** Data to examine follows **

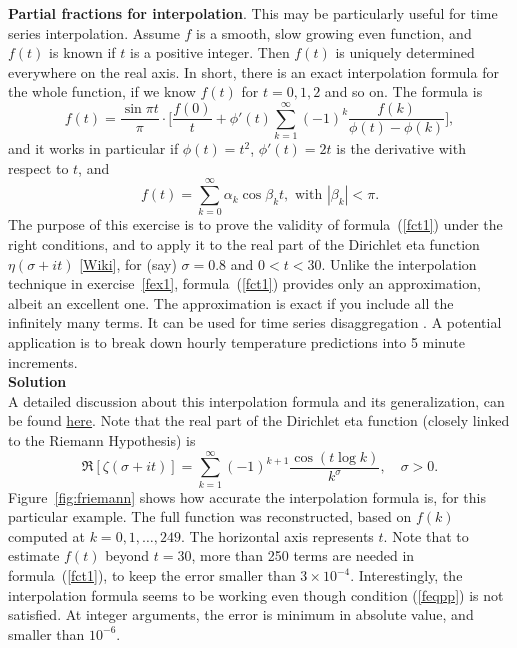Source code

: \documentclass[oneside,10pt]{book}
\begin{document}
\begin{Exercise}{\bf Partial fractions for interpolation}. This may be particularly useful for time series interpolation. Assume $f$ is a smooth, slow growing even function, and $f(t)$ is known if $t$ is a positive integer. Then $f(t)$ is uniquely determined everywhere on the real axis. In short, there is an exact interpolation formula for the whole function, if we know $f(t)$ for $t=0,1,2$ and so on. The formula is
\begin{equation}
f(t) = \frac{\sin\pi t}{\pi}\cdot \Big[\frac{f(0)}{t} +\phi'(t)\sum_{k=1}^\infty (-1)^k \frac{f(k)}{\phi(t)-\phi(k)}
\Big],\label{fct1}
\end{equation}
and it works in particular if $\phi(t)=t^2$, $\phi'(t)=2t$ is the derivative with respect to $t$, and
\begin{equation}
f(t)=\sum_{k=0}^\infty \alpha_k \cos \beta_k t, \mbox{ with } |\beta_k|<\pi. \label{feqpp}
\end{equation}
The purpose of this exercise is to prove the validity of formula~(\ref{fct1}) under the right conditions, and to apply it to the real part of the Dirichlet eta function $\eta(\sigma+it)$
 [\href{https://en.wikipedia.org/wiki/Dirichlet_eta_function}{Wiki}], for (say)
$\sigma=0.8$ and $0<t<30$. Unlike the interpolation technique in exercise~\ref{fex1}, formula~(\ref{fct1}) provides only an approximation, albeit an excellent one. The approximation is exact
 if you include all the infinitely many terms. It can be used for \textcolor{index}{time series disaggregation} \cite{vgsmith}. 
A potential application is to break down hourly temperature predictions into 5 minute increments.\vspace{1ex} \\
{\bf Solution} \vspace{1ex} \\
A detailed discussion about this interpolation formula and its generalization, can be found \href{https://mathoverflow.net/questions/376081/infinite-partial-fraction-expansions-to-compute-fractional-iterations-and-recurr}{here}. Note that the real part of the Dirichlet eta function (closely linked to the \textcolor{index}{Riemann Hypothesis}) is
$$
\Re[\zeta(\sigma+it)]=\sum_{k=1}^\infty (-1)^{k+1}\frac{\cos(t\log k)}{k^\sigma}, \quad \sigma>0.
$$
Figure~\ref{fig:friemann} shows how accurate the interpolation formula is, for this particular example. The full function was reconstructed, based on $f(k)$ computed at $k=0,1,\dots,249$. The horizontal axis represents $t$. Note that to estimate $f(t)$ beyond $t=30$, more than 250 terms are needed in formula~(\ref{fct1}),
to keep the error smaller than $3\times 10^{-4}$. Interestingly, the interpolation formula seems to be working even though condition (\ref{feqpp}) is not satisfied. At integer arguments, the error is minimum in absolute value, and smaller than $10^{-6}$. 


\end{Exercise}
\end{document}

** End of Data to examine **

▶ [The task]
Word for word, repeat all the data, but not its images.

▶ [Solution]
Source code

: \documentclass[oneside,10pt]{book}
\begin{document}
\begin{Exercise}{\bf Partial fractions for interpolation}. This may be particularly useful for time series interpolation. Assume $f$ is a smooth, slow growing even function, and $f(t)$ is known if $t$ is a positive integer. Then $f(t)$ is uniquely determined everywhere on the real axis. In short, there is an exact interpolation formula for the whole function, if we know $f(t)$ for $t=0,1,2$ and so on. The formula is
\begin{equation}
f(t) = \frac{\sin\pi t}{\pi}\cdot \Big[\frac{f(0)}{t} +\phi'(t)\sum_{k=1}^\infty (-1)^k \frac{f(k)}{\phi(t)-\phi(k)}
\Big],\label{fct1}
\end{equation}
and it works in particular if $\phi(t)=t^2$, $\phi'(t)=2t$ is the derivative with respect to $t$, and
\begin{equation}
f(t)=\sum_{k=0}^\infty \alpha_k \cos \beta_k t, \mbox{ with } |\beta_k|<\pi. \label{feqpp}
\end{equation}
The purpose of this exercise is to prove the validity of formula~(\ref{fct1}) under the right conditions, and to apply it to the real part of the Dirichlet eta function $\eta(\sigma+it)$
 [\href{https://en.wikipedia.org/wiki/Dirichlet_eta_function}{Wiki}], for (say)
$\sigma=0.8$ and $0<t<30$. Unlike the interpolation technique in exercise~\ref{fex1}, formula~(\ref{fct1}) provides only an approximation, albeit an excellent one. The approximation is exact
 if you include all the infinitely many terms. It can be used for \textcolor{index}{time series disaggregation} \cite{vgsmith}. 
A potential application is to break down hourly temperature predictions into 5 minute increments.\vspace{1ex} \\
{\bf Solution} \vspace{1ex} \\
A detailed discussion about this interpolation formula and its generalization, can be found \href{https://mathoverflow.net/questions/376081/infinite-partial-fraction-expansions-to-compute-fractional-iterations-and-recurr}{here}. Note that the real part of the Dirichlet eta function (closely linked to the \textcolor{index}{Riemann Hypothesis}) is
$$
\Re[\zeta(\sigma+it)]=\sum_{k=1}^\infty (-1)^{k+1}\frac{\cos(t\log k)}{k^\sigma}, \quad \sigma>0.
$$
Figure~\ref{fig:friemann} shows how accurate the interpolation formula is, for this particular example. The full function was reconstructed, based on $f(k)$ computed at $k=0,1,\dots,249$. The horizontal axis represents $t$. Note that to estimate $f(t)$ beyond $t=30$, more than 250 terms are needed in formula~(\ref{fct1}),
to keep the error smaller than $3\times 10^{-4}$. Interestingly, the interpolation formula seems to be working even though condition (\ref{feqpp}) is not satisfied. At integer arguments, the error is minimum in absolute value, and smaller than $10^{-6}$. 


\end{Exercise}
\end{document}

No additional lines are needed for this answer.